**PROBLEM TO SOLVE:** Working from the entries below, give again each line from the first through the one containing "s>0$ er et konstant tall.", exactly and with nothing else.

**SUPPLIED INFORMATION:**
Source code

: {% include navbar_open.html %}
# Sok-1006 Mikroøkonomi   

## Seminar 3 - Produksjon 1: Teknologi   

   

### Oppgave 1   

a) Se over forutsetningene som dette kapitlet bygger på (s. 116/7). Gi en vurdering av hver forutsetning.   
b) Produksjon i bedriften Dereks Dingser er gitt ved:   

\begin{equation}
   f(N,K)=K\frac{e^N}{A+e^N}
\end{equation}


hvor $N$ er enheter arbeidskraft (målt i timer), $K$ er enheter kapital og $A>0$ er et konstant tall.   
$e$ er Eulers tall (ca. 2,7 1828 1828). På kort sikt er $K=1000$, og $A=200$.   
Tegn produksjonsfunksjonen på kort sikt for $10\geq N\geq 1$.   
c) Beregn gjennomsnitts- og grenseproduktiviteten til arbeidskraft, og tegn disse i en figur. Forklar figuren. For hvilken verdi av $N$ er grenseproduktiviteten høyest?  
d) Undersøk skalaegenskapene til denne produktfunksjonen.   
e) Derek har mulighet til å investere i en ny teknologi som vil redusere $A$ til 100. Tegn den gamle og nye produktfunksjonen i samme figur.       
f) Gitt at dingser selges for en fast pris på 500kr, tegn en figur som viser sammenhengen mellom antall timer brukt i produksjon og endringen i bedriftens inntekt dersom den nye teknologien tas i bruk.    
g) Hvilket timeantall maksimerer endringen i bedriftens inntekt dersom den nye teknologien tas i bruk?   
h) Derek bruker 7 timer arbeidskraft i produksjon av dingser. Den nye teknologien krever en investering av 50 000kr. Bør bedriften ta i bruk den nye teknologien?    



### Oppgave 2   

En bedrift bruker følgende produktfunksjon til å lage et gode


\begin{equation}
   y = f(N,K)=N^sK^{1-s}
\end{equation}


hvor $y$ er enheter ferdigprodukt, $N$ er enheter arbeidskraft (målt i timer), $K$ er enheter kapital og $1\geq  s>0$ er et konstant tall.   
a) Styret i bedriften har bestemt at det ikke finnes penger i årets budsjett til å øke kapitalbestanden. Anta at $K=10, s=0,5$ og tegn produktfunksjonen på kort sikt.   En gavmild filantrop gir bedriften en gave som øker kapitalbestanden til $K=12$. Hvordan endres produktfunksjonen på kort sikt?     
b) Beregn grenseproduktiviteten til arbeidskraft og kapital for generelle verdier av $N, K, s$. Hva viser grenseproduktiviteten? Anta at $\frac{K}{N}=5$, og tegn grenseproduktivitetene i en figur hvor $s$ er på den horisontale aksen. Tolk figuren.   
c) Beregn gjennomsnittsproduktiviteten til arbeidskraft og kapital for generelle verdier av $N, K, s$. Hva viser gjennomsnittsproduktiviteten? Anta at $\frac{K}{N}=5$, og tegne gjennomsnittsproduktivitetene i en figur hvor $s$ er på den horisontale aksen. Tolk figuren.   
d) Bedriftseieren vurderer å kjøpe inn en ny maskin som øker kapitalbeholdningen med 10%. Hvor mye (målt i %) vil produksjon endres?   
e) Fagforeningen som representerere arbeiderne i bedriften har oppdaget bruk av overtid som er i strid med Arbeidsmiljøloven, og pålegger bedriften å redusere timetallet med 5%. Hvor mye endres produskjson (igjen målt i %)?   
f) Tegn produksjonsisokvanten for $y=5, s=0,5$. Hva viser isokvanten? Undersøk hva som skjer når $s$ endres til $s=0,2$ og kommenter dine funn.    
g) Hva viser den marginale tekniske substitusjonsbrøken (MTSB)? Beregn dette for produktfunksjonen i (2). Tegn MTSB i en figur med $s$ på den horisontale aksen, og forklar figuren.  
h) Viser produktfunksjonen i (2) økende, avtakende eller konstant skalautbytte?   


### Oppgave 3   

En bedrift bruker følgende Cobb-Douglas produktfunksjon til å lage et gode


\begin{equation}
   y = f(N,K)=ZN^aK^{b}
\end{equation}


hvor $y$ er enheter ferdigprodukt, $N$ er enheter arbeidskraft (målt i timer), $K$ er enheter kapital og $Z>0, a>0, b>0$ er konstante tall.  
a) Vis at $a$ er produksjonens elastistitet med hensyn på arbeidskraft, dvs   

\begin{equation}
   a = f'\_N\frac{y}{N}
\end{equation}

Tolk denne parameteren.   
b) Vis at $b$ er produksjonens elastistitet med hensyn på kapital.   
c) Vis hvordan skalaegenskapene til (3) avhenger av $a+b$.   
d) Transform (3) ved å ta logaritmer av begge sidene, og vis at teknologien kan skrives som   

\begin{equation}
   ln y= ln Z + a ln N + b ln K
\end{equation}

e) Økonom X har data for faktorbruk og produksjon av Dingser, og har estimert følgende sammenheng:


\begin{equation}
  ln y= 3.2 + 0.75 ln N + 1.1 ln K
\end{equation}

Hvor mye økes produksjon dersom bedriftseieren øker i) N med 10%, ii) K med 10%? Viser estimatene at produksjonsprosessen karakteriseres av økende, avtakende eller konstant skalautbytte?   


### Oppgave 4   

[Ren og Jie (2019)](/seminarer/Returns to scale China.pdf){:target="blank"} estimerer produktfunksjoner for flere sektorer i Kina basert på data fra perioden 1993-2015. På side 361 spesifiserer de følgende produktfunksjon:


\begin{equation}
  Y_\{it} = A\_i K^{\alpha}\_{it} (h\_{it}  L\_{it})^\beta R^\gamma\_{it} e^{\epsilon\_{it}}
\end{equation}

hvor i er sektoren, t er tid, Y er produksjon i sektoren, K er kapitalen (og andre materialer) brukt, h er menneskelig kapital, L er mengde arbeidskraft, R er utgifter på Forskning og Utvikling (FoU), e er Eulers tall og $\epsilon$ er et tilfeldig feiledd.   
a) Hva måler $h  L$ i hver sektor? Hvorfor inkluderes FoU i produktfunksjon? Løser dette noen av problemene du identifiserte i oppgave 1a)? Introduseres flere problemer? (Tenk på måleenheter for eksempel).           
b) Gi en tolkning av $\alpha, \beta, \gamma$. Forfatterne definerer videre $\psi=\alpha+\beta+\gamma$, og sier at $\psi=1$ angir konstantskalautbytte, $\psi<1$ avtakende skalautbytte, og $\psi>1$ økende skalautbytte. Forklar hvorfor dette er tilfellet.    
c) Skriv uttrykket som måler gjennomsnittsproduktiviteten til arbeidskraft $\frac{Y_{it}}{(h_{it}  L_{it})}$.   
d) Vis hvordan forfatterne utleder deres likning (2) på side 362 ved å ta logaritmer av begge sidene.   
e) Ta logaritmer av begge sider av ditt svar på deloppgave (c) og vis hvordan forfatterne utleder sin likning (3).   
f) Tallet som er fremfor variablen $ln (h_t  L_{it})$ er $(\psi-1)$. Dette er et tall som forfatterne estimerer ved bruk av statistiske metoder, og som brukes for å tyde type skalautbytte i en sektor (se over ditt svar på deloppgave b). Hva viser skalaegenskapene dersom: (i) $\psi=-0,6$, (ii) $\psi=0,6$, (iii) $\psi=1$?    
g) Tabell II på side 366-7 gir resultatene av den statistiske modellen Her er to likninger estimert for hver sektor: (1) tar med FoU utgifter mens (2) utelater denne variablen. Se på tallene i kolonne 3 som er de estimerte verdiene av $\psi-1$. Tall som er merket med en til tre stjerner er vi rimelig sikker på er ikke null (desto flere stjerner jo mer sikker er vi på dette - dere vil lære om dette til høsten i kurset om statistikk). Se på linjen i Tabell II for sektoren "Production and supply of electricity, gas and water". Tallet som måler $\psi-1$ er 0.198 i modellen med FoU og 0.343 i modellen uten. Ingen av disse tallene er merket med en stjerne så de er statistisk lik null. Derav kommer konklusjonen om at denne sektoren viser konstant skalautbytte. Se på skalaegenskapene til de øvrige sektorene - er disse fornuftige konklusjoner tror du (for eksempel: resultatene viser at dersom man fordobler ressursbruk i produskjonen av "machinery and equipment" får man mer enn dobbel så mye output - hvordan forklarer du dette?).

**SOLUTION FOR THIS EXERCISE:**
Source code

: {% include navbar_open.html %}
# Sok-1006 Mikroøkonomi   

## Seminar 3 - Produksjon 1: Teknologi   

   

### Oppgave 1   

a) Se over forutsetningene som dette kapitlet bygger på (s. 116/7). Gi en vurdering av hver forutsetning.   
b) Produksjon i bedriften Dereks Dingser er gitt ved:   

\begin{equation}
   f(N,K)=K\frac{e^N}{A+e^N}
\end{equation}


hvor $N$ er enheter arbeidskraft (målt i timer), $K$ er enheter kapital og $A>0$ er et konstant tall.   
$e$ er Eulers tall (ca. 2,7 1828 1828). På kort sikt er $K=1000$, og $A=200$.   
Tegn produksjonsfunksjonen på kort sikt for $10\geq N\geq 1$.   
c) Beregn gjennomsnitts- og grenseproduktiviteten til arbeidskraft, og tegn disse i en figur. Forklar figuren. For hvilken verdi av $N$ er grenseproduktiviteten høyest?  
d) Undersøk skalaegenskapene til denne produktfunksjonen.   
e) Derek har mulighet til å investere i en ny teknologi som vil redusere $A$ til 100. Tegn den gamle og nye produktfunksjonen i samme figur.       
f) Gitt at dingser selges for en fast pris på 500kr, tegn en figur som viser sammenhengen mellom antall timer brukt i produksjon og endringen i bedriftens inntekt dersom den nye teknologien tas i bruk.    
g) Hvilket timeantall maksimerer endringen i bedriftens inntekt dersom den nye teknologien tas i bruk?   
h) Derek bruker 7 timer arbeidskraft i produksjon av dingser. Den nye teknologien krever en investering av 50 000kr. Bør bedriften ta i bruk den nye teknologien?    



### Oppgave 2   

En bedrift bruker følgende produktfunksjon til å lage et gode


\begin{equation}
   y = f(N,K)=N^sK^{1-s}
\end{equation}


hvor $y$ er enheter ferdigprodukt, $N$ er enheter arbeidskraft (målt i timer), $K$ er enheter kapital og $1\geq  s>0$ er et konstant tall.   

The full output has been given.